Laura Giuliani, młoda bramkarka Juventusu Turyn, przepytała Wojciecha Szczęsnego. Polak w materiale dla klubowej telewizji opowiedział o swoich marzeniach oraz początkach kariery.
Szczęsny jako napastnik? Na tej pozycji polski bramkarz zaczynał swoją przygodę z piłką. - Występuję jako bramkarz, bo to uwielbiam. Ale w młodości chciałem być napastnikiem, strzelać gole. Jednak nie byłem zbyt silny, dlatego trener postawił mnie na bramce.

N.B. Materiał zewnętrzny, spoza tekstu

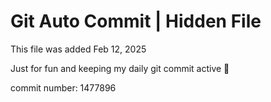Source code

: # Git Auto Commit | Hidden File

This file was added Feb 12, 2025

Just for fun and keeping my daily git commit active 🤪

commit number: 1477896

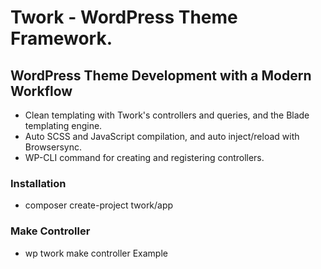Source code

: # Twork - WordPress Theme Framework.

## WordPress Theme Development with a Modern Workflow

- Clean templating with Twork's controllers and queries, and the Blade templating engine.
- Auto SCSS and JavaScript compilation, and auto inject/reload with Browsersync.
- WP-CLI command for creating and registering controllers.

### Installation
- composer create-project twork/app

### Make Controller
- wp twork make controller Example
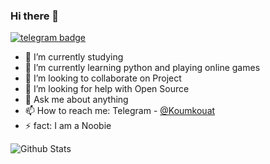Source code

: ### Hi there 👋
[![telegram badge](https://img.shields.io/badge/koumkouat-30302f?style=flat&logo=telegram)](https://t.me/koumkouat)

- 🔭 I’m currently studying
- 🌱 I’m currently learning python and playing online games
- 👯 I’m looking to collaborate on Project
- 🤔 I’m looking for help with Open Source
- 💬 Ask me about anything
- 📫 How to reach me: Telegram - [@Koumkouat](https://t.me/koumkouat)
- ⚡ fact: I am a Noobie

![Github Stats](https://github-readme-stats.vercel.app/api?username=FristyFlakes&show_icons=true&title_color=fff&icon_color=79ff97&text_color=9f9f9f&bg_color=151515)
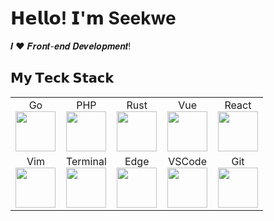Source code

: # 𝗛𝗲𝗹𝗹𝗼! 𝗜'𝗺 Seekwe

𝑰 ❤️ 𝑭𝒓𝒐𝒏𝒕-𝒆𝒏𝒅 𝑫𝒆𝒗𝒆𝒍𝒐𝒑𝒎𝒆𝒏𝒕!

## 𝗠𝘆 𝗧𝗲𝗰𝗸 𝗦𝘁𝗮𝗰𝗸

<table>
    <tbody>
        <tr valign="top">
            <td width="20%" align="center">
                <span>Go</span><br>
                <img height="64px" src="https://cdn.svgporn.com/logos/go.svg">
            </td>
            <td width="20%" align="center">
                <span>PHP</span><br>
                <img height="64px" src="https://cdn.svgporn.com/logos/php.svg">
            </td>
            <td width="20%" align="center">
                <span>Rust</span><br>
                <img height="64px" src="https://cdn.svgporn.com/logos/rust.svg">
            </td>
            <td width="20%" align="center">
                <span>Vue</span><br>
                <img height="64px" src="https://cdn.svgporn.com/logos/vue.svg">
            </td>
            <td width="20%" align="center">
                <span>React</span><br>
                <img height="64px" src="https://cdn.svgporn.com/logos/react.svg">
            </td>
        </tr>
        <tr valign="top">
            <td width="20%" align="center">
                <span>Vim</span><br>
                <img height="64px" src="https://cdn.svgporn.com/logos/vim.svg">
            </td>
            <td width="20%" align="center">
                <span>Terminal</span><br>
                <img height="64px" src="https://cdn.svgporn.com/logos/terminal.svg">
            </td>
            <td width="20%" align="center">
                <span>Edge</span><br>
                <img height="64px" src="https://cdn.svgporn.com/logos/microsoft-edge.svg">
            </td>
            <td width="20%" align="center">
                <span>VSCode</span><br>
                <img height="64px" src="https://cdn.svgporn.com/logos/visual-studio-code.svg">
            </td>
            <td width="20%" align="center">
                <span>Git</span><br>
                <img height="64px" src="https://cdn.svgporn.com/logos/git-icon.svg">
            </td>
        </tr>
    </tbody>
</table>
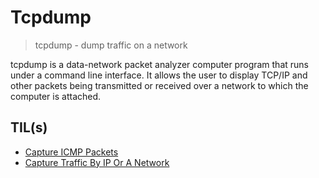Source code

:# Tcpdump

> tcpdump - dump traffic on a network

tcpdump is a data-network packet analyzer computer program that runs under a command line interface. It allows the user to display TCP/IP and other packets being transmitted or received over a network to which the computer is attached.

## TIL(s)

- [Capture ICMP Packets](capture-icmp-packets.md)
- [Capture Traffic By IP Or A Network](capture-traffic-by-an-ip-address-or-network.md)
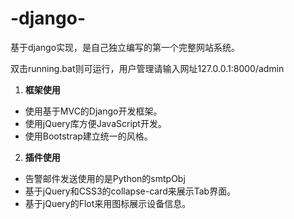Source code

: # -django-
基于django实现，是自己独立编写的第一个完整网站系统。

双击running.bat则可运行，用户管理请输入网址127.0.0.1:8000/admin

1. __框架使用__
  +	使用基于MVC的Django开发框架。
  +	使用jQuery库方便JavaScript开发。
  + 使用Bootstrap建立统一的风格。
2. __插件使用__
  + 告警邮件发送使用的是Python的smtpObj
  +	基于jQuery和CSS3的collapse-card来展示Tab界面。
  +	基于jQuery的Flot来用图标展示设备信息。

I to się opłaciło - powiedział golkiper "Starej Damy".
Występowanie na boisku pomiędzy słupkami wymaga wyjątkowych predyspozycji. - Gra na bramce jest wspaniała. Dobrze rozumiem się z moimi obrońcami i zawsze staram się im pomagać. Bycie bramkarzem to sposób życia, nie jesteśmy nimi tylko podczas treningu i meczu. Jesteśmy tacy przez siedem dni w tygodniu, 24 godziny na dobę - dodał Szczęsny.
Jakie jest marzenia Wojciecha Szczęsnego? - Żeby obronić rzut karny w 90. minucie. Broniłem już ważne"jedenastki", ale nigdy w ostatniej minucie. Chciałbym to zrobić w ważnym meczu - przyznał Polak.